The most frequently found components in kidney stones are calcium oxalate (ca. 70%), calcium phosphate or magnesium-ammonium phosphate (ca. 30%), uric acid or urate (ca. 30%) as well as xanthine or cystine (< 5 %). Several substances may be contained in one stone, because crystals that have already formed act as nuclei for crystallization and facilitate the deposition of other metastably dissolved substances (hence the total is > 100%).

Certain substances that form complexes, such as citrate, pyrophosphate, and (acid) phosphate, can bind Ca2+ and, by reducing the Ca2+ concentration, are able to prevent calcium phosphate and calcium oxalate from precipitating.

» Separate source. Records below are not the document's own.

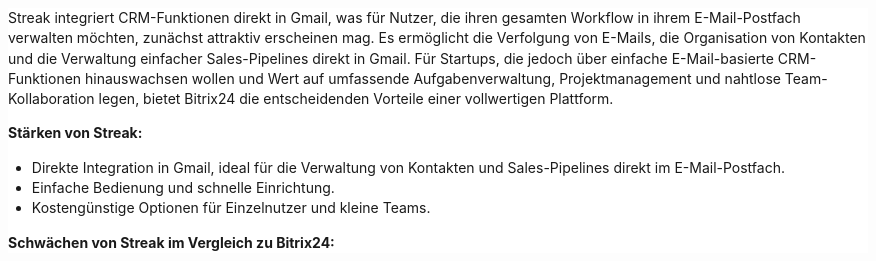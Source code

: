 Streak integriert CRM-Funktionen direkt in Gmail, was für Nutzer, die ihren gesamten Workflow in ihrem E-Mail-Postfach verwalten möchten, zunächst attraktiv erscheinen mag.  Es ermöglicht die Verfolgung von E-Mails, die Organisation von Kontakten und die Verwaltung einfacher Sales-Pipelines direkt in Gmail.  Für Startups, die jedoch über einfache E-Mail-basierte CRM-Funktionen hinauswachsen wollen und Wert auf umfassende Aufgabenverwaltung, Projektmanagement und nahtlose Team-Kollaboration legen, bietet Bitrix24 die entscheidenden Vorteile einer vollwertigen Plattform.

**Stärken von Streak:**

* Direkte Integration in Gmail, ideal für die Verwaltung von Kontakten und  Sales-Pipelines direkt im E-Mail-Postfach.
* Einfache Bedienung und  schnelle Einrichtung.
* Kostengünstige Optionen für  Einzelnutzer und  kleine Teams.

**Schwächen von Streak im Vergleich zu Bitrix24:**

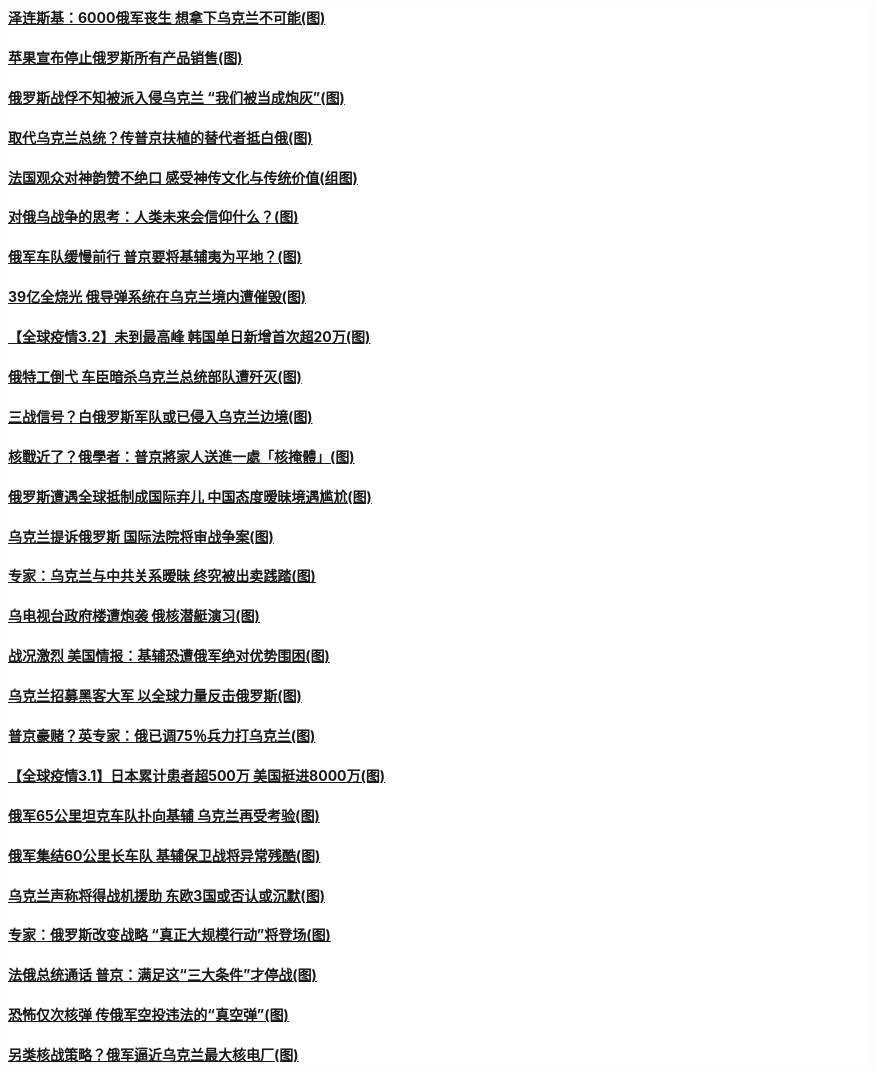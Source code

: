 #### [泽连斯基：6000俄军丧生 想拿下乌克兰不可能(图)](../pages/p9/999460.md?t=03290607)
#### [苹果宣布停止俄罗斯所有产品销售(图)](../pages/p9/999459.md?t=03290607)
#### [俄罗斯战俘不知被派入侵乌克兰 “我们被当成炮灰”(图)](../pages/p9/999458.md?t=03290607)
#### [取代乌克兰总统？传普京扶植的替代者抵白俄(图)](../pages/p9/999436.md?t=03290607)
#### [法国观众对神韵赞不绝口 感受神传文化与传统价值(组图)](../pages/p9/999432.md?t=03290607)
#### [对俄乌战争的思考：人类未来会信仰什么？(图)](../pages/p9/999426.md?t=03290607)
#### [俄军车队缓慢前行 普京要将基辅夷为平地？(图)](../pages/p9/999425.md?t=03290607)
#### [39亿全烧光 俄导弹系统在乌克兰境内遭催毁(图)](../pages/p9/999424.md?t=03290607)
#### [【全球疫情3.2】未到最高峰 韩国单日新增首次超20万(图)](../pages/p9/999415.md?t=03290607)
#### [俄特工倒弋 车臣暗杀乌克兰总统部队遭歼灭(图)](../pages/p9/999406.md?t=03290607)
#### [三战信号？白俄罗斯军队或已侵入乌克兰边境(图)](../pages/p9/999402.md?t=03290607)
#### [核戰近了？俄學者：普京將家人送進一處「核掩體」(图)](../pages/p9/999395.md?t=03290607)
#### [俄罗斯遭遇全球抵制成国际弃儿 中国态度暧昧境遇尴尬(图)](../pages/p9/999377.md?t=03290607)
#### [乌克兰提诉俄罗斯 国际法院将审战争案(图)](../pages/p9/999375.md?t=03290607)
#### [专家：乌克兰与中共关系暧昧 终究被出卖践踏(图)](../pages/p9/999374.md?t=03290607)
#### [乌电视台政府楼遭炮袭 俄核潜艇演习(图)](../pages/p9/999365.md?t=03290607)
#### [战况激烈 美国情报：基辅恐遭俄军绝对优势围困(图)](../pages/p9/999363.md?t=03290607)
#### [乌克兰招募黑客大军 以全球力量反击俄罗斯(图)](../pages/p9/999357.md?t=03290607)
#### [普京豪赌？英专家：俄已调75％兵力打乌克兰(图)](../pages/p9/999336.md?t=03290607)
#### [【全球疫情3.1】日本累计患者超500万 美国挺进8000万(图)](../pages/p9/999335.md?t=03290607)
#### [俄军65公里坦克车队扑向基辅 乌克兰再受考验(图)](../pages/p9/999334.md?t=03290607)
#### [俄军集结60公里长车队 基辅保卫战将异常残酷(图)](../pages/p9/999328.md?t=03290607)
#### [乌克兰声称将得战机援助 东欧3国或否认或沉默(图)](../pages/p9/999327.md?t=03290607)
#### [专家：俄罗斯改变战略 “真正大规模行动”将登场(图)](../pages/p9/999325.md?t=03290607)
#### [法俄总统通话 普京：满足这“三大条件”才停战(图)](../pages/p9/999323.md?t=03290607)
#### [恐怖仅次核弹 传俄军空投违法的“真空弹”(图)](../pages/p9/999318.md?t=03290607)
#### [另类核战策略？俄军逼近乌克兰最大核电厂(图)](../pages/p9/999316.md?t=03290607)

Causes of stone formation. The raised concentration of stone-forming substances can be the result of prerenal, renal, and postrenal factors:

Prerenal causes produce the increased filtration and excretion of stone-producing substances via a raised plasma concentration (^p. 94). Thus, prerenal hypercalciuria and phosphaturia are the result of raised intestinal absorption or mobilization from bone, for example, if there is an excess of PTH or calcitriol (^A2). Hyperoxalemia can be brought about by a metabolic defect in amino acid breakdown or by increased intestinal absorption (^A3). Hyperuricemia occurs as a result of an excessive supply, increased new synthesis, or increased breakdown of purines (^A3). Xanthine stones may occur when the formation of purines is greatly increased and the breakdown of xanthines to uric acid is inhibited. However, xanthine is much more soluble than uric acid and xanthine stones are therefore much less common.

Abnormal renal reabsorption is a frequent cause of increased renal excretion in hypercal-ciuria and an invariable cause in cystinuria (^ p. 96). The Ca2+ concentration in blood is then maintained by the intestinal absorption and mobilization of bone minerals, while the cystine concentration is maintained by a reduced breakdown.

Release of ADH (in volume depletion, stress, etc.; ^ p. 260) leads to a raised concentration of stone-forming substances via enhanced urine concentration (^ A4).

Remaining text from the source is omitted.